*WHAT NEEDS TO BE DONE*: Find and copy each line of the records where the string "everything" shows up.

───── MATERIAL PROVIDED

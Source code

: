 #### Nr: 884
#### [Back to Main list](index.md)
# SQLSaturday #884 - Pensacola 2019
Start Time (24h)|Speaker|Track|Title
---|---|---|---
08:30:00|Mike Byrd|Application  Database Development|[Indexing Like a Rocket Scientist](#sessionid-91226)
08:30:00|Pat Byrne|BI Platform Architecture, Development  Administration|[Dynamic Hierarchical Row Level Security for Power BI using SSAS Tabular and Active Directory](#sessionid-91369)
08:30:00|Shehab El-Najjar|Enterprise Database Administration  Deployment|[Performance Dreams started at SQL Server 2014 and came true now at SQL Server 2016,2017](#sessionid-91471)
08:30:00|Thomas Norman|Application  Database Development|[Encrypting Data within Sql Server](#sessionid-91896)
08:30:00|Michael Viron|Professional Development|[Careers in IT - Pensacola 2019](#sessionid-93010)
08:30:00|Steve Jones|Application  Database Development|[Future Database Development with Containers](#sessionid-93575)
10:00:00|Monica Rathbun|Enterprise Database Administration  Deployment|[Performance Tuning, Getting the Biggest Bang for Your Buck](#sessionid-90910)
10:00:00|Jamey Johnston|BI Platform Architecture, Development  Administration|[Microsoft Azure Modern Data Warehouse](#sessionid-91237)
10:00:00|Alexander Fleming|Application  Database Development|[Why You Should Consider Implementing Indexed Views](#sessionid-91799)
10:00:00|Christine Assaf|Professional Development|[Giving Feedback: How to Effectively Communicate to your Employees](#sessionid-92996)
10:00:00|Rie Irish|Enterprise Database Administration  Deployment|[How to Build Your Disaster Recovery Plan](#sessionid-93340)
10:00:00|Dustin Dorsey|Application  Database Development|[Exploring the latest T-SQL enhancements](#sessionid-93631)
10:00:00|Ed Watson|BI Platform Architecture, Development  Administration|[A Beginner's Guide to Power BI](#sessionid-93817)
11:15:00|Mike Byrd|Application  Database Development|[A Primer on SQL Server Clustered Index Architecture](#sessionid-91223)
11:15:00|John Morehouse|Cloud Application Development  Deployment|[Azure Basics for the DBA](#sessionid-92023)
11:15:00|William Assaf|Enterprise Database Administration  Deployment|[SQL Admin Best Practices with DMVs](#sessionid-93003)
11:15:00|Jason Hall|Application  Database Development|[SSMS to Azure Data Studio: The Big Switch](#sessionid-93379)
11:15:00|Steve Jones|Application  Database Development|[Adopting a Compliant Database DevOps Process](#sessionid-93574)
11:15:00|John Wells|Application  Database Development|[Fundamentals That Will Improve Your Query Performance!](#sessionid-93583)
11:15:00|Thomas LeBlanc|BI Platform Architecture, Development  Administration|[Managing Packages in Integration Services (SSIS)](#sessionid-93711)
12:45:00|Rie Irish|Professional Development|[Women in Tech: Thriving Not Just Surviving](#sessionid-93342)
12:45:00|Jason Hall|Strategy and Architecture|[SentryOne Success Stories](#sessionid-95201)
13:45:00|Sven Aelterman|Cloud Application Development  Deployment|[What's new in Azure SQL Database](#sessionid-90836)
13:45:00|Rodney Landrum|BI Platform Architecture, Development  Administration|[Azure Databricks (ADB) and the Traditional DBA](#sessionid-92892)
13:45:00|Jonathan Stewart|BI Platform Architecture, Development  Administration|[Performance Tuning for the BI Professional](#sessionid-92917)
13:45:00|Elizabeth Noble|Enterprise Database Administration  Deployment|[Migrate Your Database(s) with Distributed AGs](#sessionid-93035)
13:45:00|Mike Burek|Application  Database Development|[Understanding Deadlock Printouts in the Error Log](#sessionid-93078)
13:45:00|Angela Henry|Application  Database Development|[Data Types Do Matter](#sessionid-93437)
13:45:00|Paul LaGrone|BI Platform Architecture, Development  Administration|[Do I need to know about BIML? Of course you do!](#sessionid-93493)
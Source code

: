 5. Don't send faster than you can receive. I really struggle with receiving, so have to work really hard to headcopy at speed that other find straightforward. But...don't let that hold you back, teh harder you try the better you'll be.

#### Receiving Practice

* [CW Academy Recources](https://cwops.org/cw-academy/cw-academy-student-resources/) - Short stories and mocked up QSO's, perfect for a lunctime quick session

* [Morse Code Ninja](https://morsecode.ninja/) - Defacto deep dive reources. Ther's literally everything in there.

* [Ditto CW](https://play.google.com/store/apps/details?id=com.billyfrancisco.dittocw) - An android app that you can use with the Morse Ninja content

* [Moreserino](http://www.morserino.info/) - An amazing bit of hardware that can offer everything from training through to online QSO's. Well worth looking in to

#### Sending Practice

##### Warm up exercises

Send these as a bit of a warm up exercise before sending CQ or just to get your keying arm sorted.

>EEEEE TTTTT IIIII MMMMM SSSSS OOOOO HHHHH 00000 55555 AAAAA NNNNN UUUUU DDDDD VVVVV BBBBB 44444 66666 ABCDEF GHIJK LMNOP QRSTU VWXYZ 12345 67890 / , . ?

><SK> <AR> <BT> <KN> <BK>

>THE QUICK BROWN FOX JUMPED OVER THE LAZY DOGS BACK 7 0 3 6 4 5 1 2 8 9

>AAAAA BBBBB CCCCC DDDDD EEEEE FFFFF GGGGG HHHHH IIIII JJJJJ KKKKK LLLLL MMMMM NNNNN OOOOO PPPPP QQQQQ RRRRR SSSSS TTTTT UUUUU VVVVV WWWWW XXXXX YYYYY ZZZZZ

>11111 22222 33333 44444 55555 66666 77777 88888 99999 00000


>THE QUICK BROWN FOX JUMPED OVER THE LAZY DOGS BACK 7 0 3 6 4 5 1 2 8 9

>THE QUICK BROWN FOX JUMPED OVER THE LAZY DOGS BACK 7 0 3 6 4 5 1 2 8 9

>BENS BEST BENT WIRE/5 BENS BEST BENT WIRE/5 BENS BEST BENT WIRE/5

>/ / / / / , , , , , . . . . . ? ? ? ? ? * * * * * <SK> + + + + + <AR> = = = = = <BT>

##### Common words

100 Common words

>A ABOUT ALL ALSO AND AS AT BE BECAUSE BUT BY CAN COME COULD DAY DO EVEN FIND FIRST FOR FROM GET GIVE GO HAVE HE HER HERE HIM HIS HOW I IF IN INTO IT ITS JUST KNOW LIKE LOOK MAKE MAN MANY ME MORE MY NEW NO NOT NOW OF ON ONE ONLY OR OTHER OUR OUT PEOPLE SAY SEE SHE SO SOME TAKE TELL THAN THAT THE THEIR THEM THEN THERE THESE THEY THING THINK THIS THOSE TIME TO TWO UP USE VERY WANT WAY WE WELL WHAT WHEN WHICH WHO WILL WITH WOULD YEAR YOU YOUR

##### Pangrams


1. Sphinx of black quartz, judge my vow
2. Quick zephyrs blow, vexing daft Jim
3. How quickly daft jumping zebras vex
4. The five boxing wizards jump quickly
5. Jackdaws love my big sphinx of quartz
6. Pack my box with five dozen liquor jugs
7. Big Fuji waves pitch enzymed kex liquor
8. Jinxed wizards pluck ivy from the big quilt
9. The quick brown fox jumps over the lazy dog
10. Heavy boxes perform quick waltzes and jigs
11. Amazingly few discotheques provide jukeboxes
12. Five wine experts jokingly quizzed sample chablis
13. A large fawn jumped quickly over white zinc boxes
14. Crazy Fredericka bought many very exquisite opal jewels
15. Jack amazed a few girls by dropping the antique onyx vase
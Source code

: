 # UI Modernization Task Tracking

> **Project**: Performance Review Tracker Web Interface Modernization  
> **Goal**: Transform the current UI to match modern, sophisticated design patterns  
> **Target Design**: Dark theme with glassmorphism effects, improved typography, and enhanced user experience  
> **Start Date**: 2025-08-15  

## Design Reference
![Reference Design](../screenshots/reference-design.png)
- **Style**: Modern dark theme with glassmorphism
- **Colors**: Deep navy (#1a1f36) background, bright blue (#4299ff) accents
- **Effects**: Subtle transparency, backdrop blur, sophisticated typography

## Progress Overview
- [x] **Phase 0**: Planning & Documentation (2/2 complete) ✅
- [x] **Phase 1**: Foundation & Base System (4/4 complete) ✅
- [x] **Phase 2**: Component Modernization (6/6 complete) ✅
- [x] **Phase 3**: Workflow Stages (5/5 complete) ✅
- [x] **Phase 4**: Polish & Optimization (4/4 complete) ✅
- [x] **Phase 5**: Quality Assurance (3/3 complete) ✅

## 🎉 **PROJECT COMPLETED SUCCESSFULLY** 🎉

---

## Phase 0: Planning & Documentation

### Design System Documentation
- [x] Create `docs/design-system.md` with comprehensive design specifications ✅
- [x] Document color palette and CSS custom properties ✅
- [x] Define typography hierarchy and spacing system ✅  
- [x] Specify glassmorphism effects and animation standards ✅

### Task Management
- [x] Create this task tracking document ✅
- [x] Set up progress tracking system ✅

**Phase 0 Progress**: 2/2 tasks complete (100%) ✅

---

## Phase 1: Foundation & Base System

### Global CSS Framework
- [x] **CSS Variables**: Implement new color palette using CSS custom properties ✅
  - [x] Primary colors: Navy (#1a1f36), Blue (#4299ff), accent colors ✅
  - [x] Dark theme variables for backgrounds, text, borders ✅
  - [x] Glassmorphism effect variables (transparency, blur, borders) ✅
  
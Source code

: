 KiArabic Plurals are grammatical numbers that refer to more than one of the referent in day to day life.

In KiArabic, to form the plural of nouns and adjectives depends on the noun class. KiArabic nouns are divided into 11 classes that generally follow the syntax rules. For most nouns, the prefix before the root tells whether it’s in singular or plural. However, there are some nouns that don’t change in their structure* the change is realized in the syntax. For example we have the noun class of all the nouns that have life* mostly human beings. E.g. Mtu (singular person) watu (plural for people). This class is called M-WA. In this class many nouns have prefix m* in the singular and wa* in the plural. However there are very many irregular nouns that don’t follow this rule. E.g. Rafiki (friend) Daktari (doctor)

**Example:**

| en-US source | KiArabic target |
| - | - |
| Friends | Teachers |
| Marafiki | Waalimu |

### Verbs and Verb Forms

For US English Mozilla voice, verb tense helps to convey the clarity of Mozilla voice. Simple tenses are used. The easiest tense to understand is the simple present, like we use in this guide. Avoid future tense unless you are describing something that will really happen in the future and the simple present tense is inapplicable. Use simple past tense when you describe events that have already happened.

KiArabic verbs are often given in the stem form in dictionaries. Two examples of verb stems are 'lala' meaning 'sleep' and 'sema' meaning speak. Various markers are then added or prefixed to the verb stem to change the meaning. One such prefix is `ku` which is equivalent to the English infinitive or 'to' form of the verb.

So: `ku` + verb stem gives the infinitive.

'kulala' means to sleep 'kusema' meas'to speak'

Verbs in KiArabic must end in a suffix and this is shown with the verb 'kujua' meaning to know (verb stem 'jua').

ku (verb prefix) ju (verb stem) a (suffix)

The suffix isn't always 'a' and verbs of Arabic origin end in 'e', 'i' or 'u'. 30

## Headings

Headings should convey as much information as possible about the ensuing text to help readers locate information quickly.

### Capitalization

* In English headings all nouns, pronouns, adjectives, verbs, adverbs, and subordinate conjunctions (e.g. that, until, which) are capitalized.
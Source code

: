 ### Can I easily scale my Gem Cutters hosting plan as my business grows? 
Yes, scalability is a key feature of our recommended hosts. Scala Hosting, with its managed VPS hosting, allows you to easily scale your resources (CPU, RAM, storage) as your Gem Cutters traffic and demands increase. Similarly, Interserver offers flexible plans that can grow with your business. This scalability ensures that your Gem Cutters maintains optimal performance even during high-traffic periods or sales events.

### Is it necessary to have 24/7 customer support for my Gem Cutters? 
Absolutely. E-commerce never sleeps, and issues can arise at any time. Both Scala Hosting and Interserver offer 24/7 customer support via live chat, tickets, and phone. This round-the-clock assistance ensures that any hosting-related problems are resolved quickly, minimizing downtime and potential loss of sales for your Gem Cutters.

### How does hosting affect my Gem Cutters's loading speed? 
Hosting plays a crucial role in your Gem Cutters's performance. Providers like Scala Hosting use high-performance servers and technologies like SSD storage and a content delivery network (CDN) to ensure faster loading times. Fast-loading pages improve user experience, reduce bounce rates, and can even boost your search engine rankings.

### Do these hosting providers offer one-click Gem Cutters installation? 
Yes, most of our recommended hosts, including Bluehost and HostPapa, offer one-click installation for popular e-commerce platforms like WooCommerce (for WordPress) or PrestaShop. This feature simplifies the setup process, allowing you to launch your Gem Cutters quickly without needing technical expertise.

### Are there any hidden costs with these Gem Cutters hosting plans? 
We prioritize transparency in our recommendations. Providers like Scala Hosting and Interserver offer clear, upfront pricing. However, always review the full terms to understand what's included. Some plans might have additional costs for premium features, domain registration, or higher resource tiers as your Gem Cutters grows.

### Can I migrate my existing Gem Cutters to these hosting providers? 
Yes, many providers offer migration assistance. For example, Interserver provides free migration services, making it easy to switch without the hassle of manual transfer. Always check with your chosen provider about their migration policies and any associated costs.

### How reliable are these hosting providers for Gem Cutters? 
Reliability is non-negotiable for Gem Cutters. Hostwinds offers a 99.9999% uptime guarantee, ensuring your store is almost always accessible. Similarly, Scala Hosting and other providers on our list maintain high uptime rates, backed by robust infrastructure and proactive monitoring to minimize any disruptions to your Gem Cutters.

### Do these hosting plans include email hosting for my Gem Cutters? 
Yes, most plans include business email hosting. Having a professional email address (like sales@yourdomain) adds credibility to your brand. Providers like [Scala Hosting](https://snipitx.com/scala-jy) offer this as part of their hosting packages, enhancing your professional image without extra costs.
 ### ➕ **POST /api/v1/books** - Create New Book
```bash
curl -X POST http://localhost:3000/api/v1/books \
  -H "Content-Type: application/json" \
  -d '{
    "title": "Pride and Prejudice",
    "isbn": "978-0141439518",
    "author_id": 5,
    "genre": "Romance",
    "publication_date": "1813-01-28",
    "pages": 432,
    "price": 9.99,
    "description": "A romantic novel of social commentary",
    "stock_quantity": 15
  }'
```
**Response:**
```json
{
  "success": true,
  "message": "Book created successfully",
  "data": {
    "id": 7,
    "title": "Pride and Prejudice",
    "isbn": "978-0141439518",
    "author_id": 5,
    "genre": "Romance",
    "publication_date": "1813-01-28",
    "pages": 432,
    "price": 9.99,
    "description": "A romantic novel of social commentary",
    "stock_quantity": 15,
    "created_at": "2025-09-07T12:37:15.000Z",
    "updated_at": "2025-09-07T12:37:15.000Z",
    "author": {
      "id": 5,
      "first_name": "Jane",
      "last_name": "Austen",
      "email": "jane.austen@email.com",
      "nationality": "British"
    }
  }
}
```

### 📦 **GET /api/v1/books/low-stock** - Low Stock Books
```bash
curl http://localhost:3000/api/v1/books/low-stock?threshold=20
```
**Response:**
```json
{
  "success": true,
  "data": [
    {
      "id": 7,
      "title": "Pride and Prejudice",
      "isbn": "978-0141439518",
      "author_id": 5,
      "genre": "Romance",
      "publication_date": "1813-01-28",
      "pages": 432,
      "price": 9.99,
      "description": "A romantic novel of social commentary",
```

──────────

*RESULT OF THE EXERCISE*:
* [Morse Code Ninja](https://morsecode.ninja/) - Defacto deep dive reources. Ther's literally everything in there.
* [Moreserino](http://www.morserino.info/) - An amazing bit of hardware that can offer everything from training through to online QSO's. Well worth looking in to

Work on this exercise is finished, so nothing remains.